- [EXERCISE REQUIREMENTS] If a line in the entries below contains "network", copy it.
━━━━━ EXERCISE MATERIALS
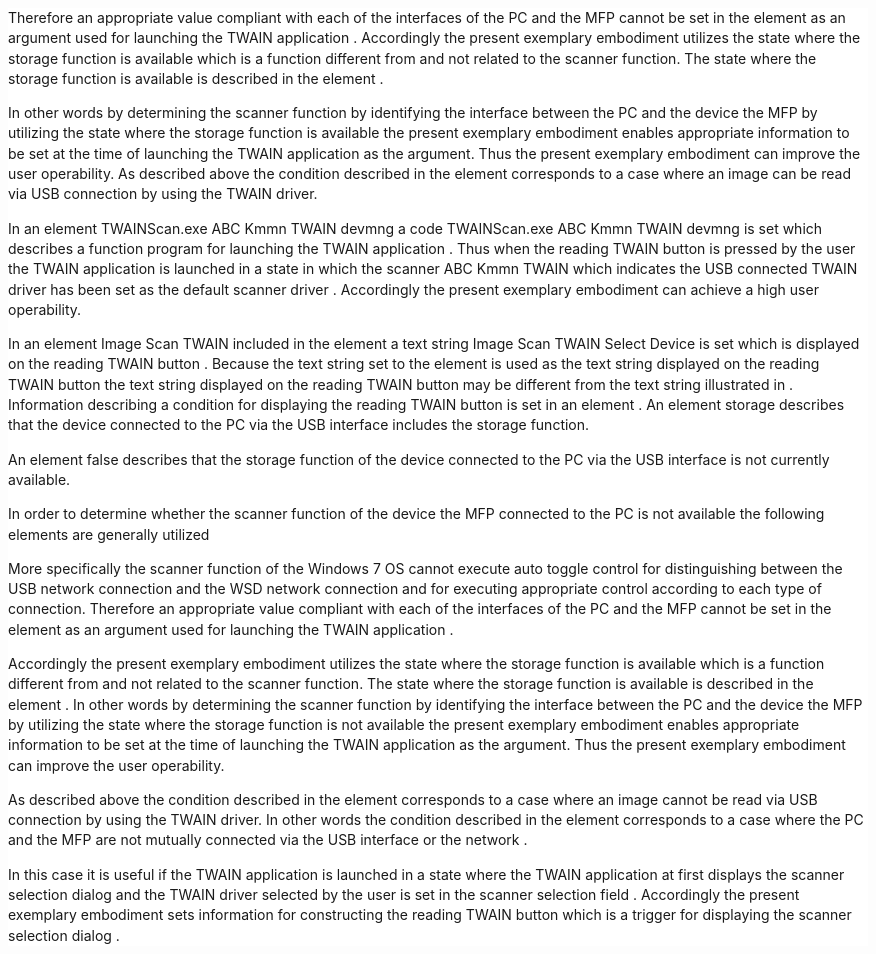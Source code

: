 Therefore an appropriate value compliant with each of the interfaces of the PC and the MFP cannot be set in the element as an argument used for launching the TWAIN application . Accordingly the present exemplary embodiment utilizes the state where the storage function is available which is a function different from and not related to the scanner function. The state where the storage function is available is described in the element .

In other words by determining the scanner function by identifying the interface between the PC and the device the MFP by utilizing the state where the storage function is available the present exemplary embodiment enables appropriate information to be set at the time of launching the TWAIN application as the argument. Thus the present exemplary embodiment can improve the user operability. As described above the condition described in the element corresponds to a case where an image can be read via USB connection by using the TWAIN driver.

In an element TWAINScan.exe ABC Kmmn TWAIN devmng a code TWAINScan.exe ABC Kmmn TWAIN devmng is set which describes a function program for launching the TWAIN application . Thus when the reading TWAIN button is pressed by the user the TWAIN application is launched in a state in which the scanner ABC Kmmn TWAIN which indicates the USB connected TWAIN driver has been set as the default scanner driver . Accordingly the present exemplary embodiment can achieve a high user operability.

In an element Image Scan TWAIN included in the element a text string Image Scan TWAIN Select Device is set which is displayed on the reading TWAIN button . Because the text string set to the element is used as the text string displayed on the reading TWAIN button the text string displayed on the reading TWAIN button may be different from the text string illustrated in . Information describing a condition for displaying the reading TWAIN button is set in an element . An element storage describes that the device connected to the PC via the USB interface includes the storage function.

An element false describes that the storage function of the device connected to the PC via the USB interface is not currently available.

In order to determine whether the scanner function of the device the MFP connected to the PC is not available the following elements are generally utilized 

More specifically the scanner function of the Windows 7 OS cannot execute auto toggle control for distinguishing between the USB network connection and the WSD network connection and for executing appropriate control according to each type of connection. Therefore an appropriate value compliant with each of the interfaces of the PC and the MFP cannot be set in the element as an argument used for launching the TWAIN application .

Accordingly the present exemplary embodiment utilizes the state where the storage function is available which is a function different from and not related to the scanner function. The state where the storage function is available is described in the element . In other words by determining the scanner function by identifying the interface between the PC and the device the MFP by utilizing the state where the storage function is not available the present exemplary embodiment enables appropriate information to be set at the time of launching the TWAIN application as the argument. Thus the present exemplary embodiment can improve the user operability.

As described above the condition described in the element corresponds to a case where an image cannot be read via USB connection by using the TWAIN driver. In other words the condition described in the element corresponds to a case where the PC and the MFP are not mutually connected via the USB interface or the network .

In this case it is useful if the TWAIN application is launched in a state where the TWAIN application at first displays the scanner selection dialog and the TWAIN driver selected by the user is set in the scanner selection field . Accordingly the present exemplary embodiment sets information for constructing the reading TWAIN button which is a trigger for displaying the scanner selection dialog .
━━━━━━━━━━
- [ANSWER TO THIS EXERCISE]
More specifically the scanner function of the Windows 7 OS cannot execute auto toggle control for distinguishing between the USB network connection and the WSD network connection and for executing appropriate control according to each type of connection. Therefore an appropriate value compliant with each of the interfaces of the PC and the MFP cannot be set in the element as an argument used for launching the TWAIN application .
As described above the condition described in the element corresponds to a case where an image cannot be read via USB connection by using the TWAIN driver. In other words the condition described in the element corresponds to a case where the PC and the MFP are not mutually connected via the USB interface or the network .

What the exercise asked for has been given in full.